[[ DATA EXTRACTS, beginning ]]

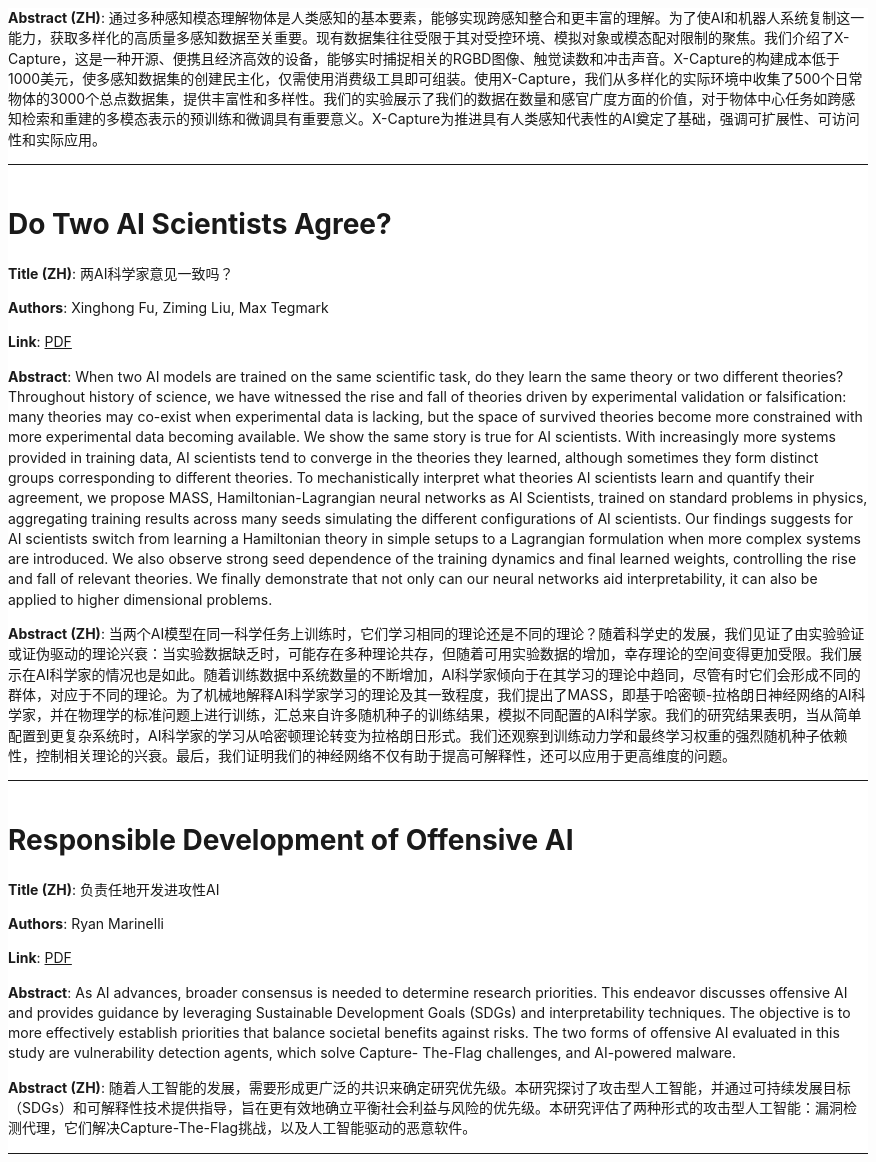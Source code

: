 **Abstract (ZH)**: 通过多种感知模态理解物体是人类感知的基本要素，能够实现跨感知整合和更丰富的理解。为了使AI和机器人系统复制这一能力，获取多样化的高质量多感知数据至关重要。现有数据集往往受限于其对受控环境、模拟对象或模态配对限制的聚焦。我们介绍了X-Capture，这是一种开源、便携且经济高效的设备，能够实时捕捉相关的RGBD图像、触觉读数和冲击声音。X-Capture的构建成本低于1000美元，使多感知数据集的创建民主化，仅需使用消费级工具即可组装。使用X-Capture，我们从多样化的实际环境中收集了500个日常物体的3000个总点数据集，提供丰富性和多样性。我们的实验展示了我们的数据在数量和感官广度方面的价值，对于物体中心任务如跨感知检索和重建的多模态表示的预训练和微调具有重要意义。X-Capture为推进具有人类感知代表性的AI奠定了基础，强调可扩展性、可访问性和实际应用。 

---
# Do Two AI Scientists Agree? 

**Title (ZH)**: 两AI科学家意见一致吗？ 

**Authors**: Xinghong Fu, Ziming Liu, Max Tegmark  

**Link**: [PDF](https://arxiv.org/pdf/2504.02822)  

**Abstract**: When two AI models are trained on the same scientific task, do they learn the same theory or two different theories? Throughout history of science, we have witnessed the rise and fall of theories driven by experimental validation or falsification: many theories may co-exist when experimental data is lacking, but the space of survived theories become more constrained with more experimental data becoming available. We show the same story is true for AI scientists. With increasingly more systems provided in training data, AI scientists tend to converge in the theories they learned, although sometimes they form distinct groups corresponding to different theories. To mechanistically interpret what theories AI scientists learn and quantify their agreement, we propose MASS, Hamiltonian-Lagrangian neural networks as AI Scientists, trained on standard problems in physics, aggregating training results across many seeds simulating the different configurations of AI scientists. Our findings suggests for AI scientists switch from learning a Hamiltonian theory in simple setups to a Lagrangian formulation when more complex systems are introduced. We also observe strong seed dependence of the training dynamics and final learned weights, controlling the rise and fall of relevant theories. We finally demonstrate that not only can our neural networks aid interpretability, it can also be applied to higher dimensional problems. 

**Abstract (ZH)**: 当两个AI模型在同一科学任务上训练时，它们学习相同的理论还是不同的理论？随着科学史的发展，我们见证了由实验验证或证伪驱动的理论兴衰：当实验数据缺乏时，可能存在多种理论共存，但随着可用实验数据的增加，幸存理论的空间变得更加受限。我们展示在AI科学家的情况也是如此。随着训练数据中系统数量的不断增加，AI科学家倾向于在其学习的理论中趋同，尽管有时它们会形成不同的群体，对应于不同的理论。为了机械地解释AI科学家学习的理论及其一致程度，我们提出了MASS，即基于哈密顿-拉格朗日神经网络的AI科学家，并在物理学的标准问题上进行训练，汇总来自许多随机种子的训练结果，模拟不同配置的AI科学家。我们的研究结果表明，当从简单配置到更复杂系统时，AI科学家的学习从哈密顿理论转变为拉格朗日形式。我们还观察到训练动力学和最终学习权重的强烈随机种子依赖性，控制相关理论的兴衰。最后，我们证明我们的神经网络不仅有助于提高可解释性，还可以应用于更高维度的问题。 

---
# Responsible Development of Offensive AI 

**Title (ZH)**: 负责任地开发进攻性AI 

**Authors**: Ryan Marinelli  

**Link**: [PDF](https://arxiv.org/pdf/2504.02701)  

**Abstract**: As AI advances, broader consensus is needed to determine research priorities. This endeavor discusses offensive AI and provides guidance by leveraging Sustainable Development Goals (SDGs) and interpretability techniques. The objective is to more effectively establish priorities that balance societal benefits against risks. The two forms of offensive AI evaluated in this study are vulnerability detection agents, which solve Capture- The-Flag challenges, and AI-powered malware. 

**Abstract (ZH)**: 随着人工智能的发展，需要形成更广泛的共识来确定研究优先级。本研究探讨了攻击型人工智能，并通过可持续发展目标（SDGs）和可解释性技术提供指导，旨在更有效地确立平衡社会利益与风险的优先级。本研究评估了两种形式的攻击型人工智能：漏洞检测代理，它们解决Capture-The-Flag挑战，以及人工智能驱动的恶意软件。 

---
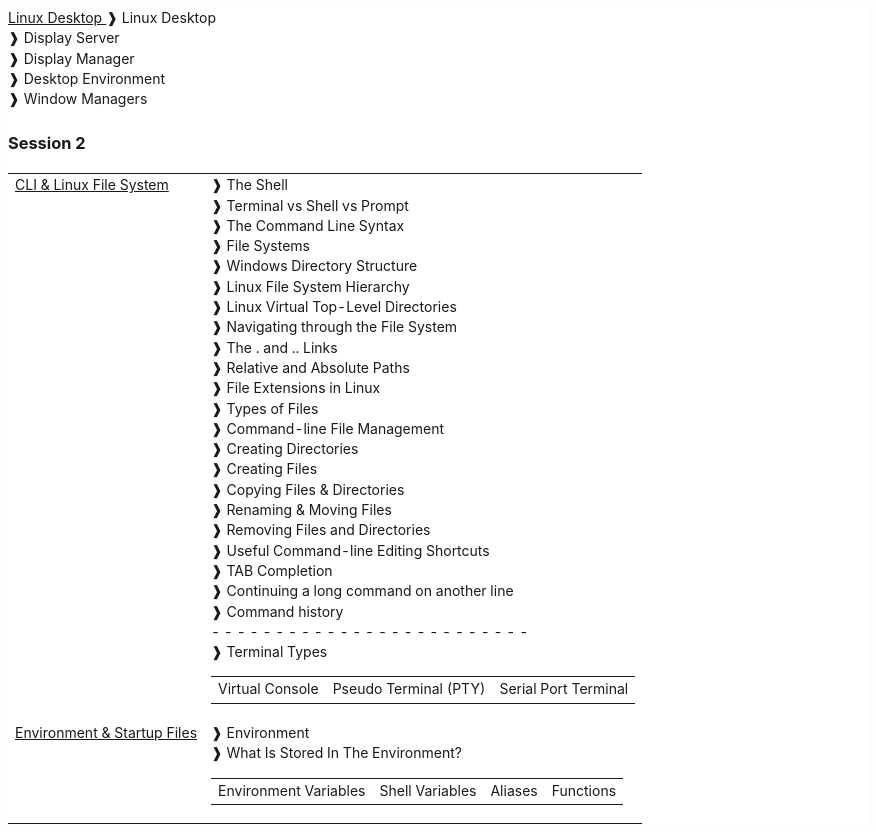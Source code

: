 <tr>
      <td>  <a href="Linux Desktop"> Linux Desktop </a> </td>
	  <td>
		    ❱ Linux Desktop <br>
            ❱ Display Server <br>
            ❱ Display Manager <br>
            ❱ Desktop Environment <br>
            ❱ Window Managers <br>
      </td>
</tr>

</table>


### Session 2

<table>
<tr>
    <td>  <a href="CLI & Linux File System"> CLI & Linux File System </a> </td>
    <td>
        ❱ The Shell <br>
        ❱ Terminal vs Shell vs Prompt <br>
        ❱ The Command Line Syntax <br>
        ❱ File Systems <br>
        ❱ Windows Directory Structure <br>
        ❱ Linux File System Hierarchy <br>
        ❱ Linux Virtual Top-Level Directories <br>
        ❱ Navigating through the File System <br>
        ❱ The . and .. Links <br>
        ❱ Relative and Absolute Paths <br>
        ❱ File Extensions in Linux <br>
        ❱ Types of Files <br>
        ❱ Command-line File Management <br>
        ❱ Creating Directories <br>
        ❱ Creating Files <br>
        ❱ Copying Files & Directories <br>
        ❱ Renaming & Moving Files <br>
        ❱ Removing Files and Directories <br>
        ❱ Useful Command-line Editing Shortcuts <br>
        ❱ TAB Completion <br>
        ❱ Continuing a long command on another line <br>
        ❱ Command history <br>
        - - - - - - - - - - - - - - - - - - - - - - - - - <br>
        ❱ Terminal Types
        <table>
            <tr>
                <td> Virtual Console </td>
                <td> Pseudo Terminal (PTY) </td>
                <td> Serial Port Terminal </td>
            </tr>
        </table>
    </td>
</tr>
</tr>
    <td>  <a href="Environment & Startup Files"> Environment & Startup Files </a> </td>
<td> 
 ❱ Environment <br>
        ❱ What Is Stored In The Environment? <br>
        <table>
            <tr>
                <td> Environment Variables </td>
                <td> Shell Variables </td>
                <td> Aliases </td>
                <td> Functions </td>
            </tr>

[[ DATA EXTRACTS, end ]]
[[ DATA EXTRACTS, beginning ]]

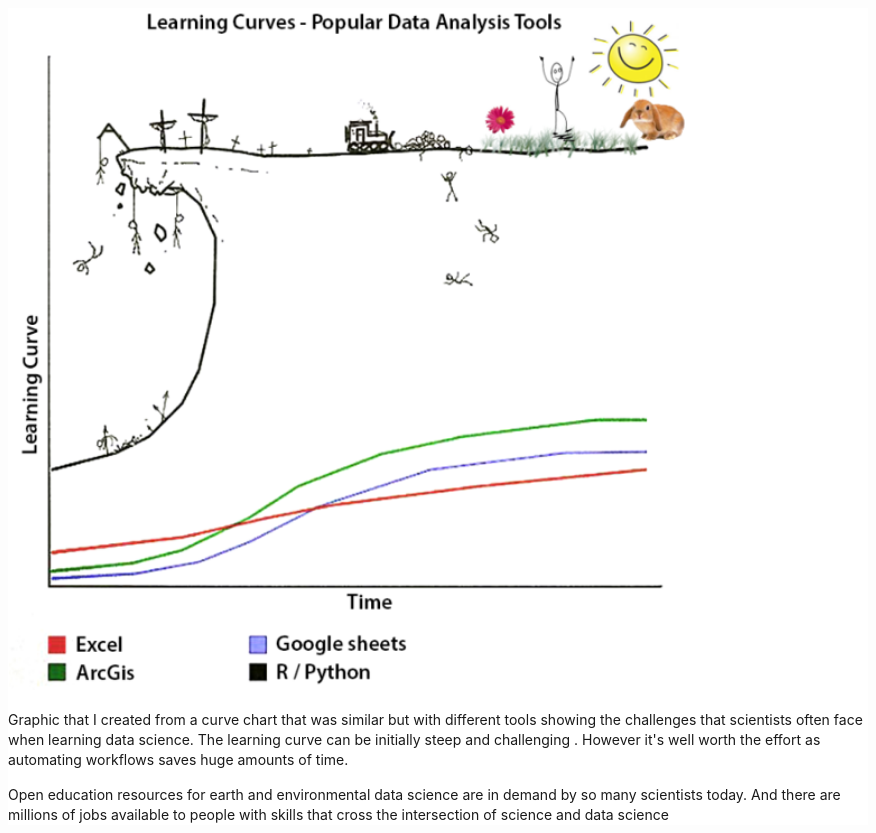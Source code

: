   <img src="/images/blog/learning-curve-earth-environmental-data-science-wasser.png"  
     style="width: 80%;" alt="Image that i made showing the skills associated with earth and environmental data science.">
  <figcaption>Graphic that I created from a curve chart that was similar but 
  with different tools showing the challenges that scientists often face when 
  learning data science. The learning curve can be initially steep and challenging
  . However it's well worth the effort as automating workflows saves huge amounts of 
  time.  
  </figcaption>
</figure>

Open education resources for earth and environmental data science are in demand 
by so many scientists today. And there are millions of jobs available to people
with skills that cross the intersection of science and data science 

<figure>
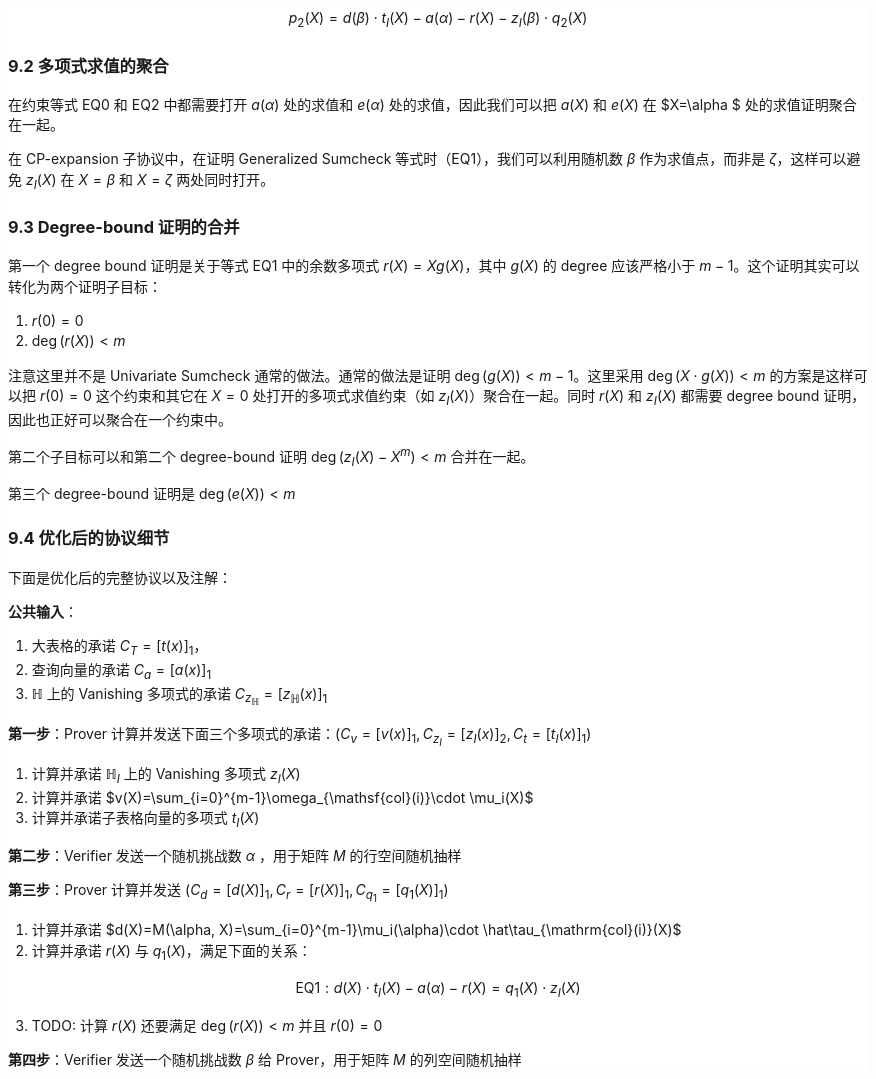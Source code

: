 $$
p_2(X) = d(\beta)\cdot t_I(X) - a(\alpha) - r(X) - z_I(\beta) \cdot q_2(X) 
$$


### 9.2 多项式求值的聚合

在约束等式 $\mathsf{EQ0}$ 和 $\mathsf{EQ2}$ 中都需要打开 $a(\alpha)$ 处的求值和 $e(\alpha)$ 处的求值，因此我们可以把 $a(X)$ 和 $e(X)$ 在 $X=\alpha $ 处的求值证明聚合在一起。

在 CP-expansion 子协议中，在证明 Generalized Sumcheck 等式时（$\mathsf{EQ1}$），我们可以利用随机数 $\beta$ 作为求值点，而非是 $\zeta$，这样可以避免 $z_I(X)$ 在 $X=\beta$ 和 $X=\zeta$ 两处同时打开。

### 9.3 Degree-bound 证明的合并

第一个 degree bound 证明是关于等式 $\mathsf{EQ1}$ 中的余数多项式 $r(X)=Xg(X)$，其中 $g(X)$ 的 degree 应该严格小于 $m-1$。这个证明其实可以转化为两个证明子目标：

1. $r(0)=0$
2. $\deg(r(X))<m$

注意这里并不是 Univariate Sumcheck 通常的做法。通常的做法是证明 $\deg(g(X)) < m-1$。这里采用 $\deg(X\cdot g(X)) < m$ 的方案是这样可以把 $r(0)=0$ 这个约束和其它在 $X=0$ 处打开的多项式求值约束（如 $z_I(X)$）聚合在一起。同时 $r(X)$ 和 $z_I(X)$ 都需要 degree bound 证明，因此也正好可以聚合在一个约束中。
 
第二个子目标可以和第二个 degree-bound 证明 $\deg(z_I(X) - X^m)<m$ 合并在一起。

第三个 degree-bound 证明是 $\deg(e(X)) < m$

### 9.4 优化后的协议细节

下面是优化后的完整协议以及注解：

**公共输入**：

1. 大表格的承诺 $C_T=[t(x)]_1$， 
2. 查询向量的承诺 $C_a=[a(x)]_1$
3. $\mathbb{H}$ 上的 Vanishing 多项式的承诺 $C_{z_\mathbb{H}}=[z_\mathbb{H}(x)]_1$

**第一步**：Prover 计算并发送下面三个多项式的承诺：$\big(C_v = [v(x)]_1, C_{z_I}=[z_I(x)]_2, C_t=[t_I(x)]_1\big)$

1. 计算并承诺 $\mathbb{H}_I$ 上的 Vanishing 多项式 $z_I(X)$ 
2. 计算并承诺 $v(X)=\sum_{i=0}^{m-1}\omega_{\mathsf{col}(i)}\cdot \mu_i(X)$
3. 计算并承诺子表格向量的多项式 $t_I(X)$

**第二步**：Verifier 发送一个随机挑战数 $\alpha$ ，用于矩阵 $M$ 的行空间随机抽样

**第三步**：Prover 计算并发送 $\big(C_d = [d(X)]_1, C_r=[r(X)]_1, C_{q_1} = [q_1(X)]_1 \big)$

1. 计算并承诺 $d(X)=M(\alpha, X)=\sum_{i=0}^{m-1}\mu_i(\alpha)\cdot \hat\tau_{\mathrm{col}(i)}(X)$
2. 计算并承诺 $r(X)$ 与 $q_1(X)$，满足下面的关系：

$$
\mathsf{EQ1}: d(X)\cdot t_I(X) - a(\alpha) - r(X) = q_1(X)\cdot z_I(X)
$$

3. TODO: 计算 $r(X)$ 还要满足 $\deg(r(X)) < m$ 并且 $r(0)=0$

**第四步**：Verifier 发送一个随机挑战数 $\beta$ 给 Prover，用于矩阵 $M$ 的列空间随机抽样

[[ DATA EXTRACTS, end ]]
[[ DATA EXTRACTS, beginning ]]

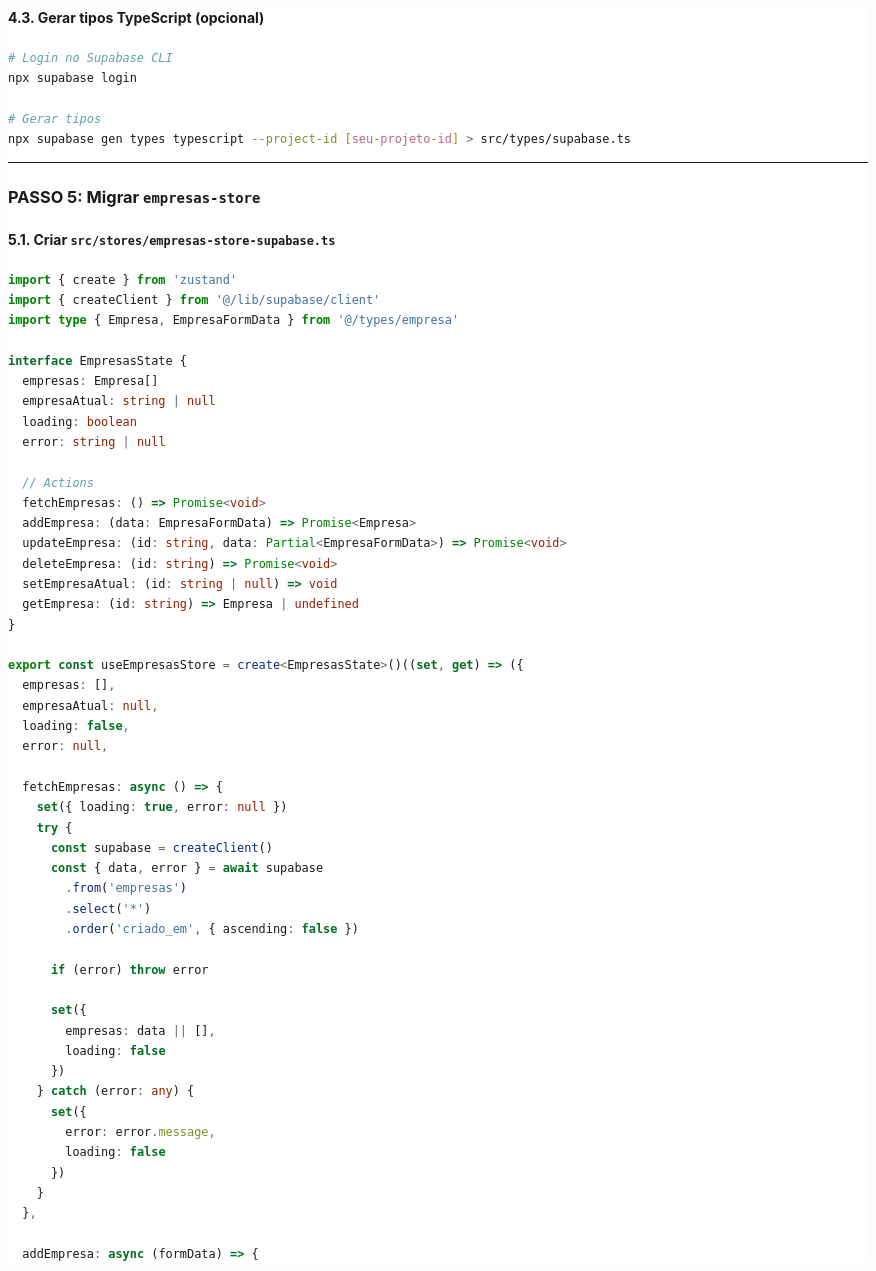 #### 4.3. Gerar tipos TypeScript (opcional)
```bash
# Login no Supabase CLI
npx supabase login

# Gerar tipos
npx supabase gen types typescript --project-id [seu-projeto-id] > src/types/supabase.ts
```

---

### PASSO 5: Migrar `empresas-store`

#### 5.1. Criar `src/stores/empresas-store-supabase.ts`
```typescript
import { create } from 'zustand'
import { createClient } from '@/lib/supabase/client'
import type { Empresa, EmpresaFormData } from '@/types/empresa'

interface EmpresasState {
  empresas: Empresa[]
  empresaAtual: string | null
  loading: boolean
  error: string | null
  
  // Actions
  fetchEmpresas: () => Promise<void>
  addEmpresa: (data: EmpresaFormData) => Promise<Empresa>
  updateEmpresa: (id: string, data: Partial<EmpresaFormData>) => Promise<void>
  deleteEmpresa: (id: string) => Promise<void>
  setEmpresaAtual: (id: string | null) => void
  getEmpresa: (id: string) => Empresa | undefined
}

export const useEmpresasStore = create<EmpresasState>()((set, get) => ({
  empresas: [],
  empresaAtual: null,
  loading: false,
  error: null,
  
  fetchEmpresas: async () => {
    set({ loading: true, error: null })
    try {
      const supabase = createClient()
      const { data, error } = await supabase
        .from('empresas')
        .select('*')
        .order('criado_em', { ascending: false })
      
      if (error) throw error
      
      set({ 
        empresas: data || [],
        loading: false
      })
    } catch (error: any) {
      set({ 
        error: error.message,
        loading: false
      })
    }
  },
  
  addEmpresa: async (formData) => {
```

[[ DATA EXTRACTS, end ]]

◆ YOUR ASSIGNMENT ◆
Please return each line of the data above in which the word "Display" occurs.

◆ TASK RESPONSE ◆
            ❱ Display Server <br>
            ❱ Display Manager <br>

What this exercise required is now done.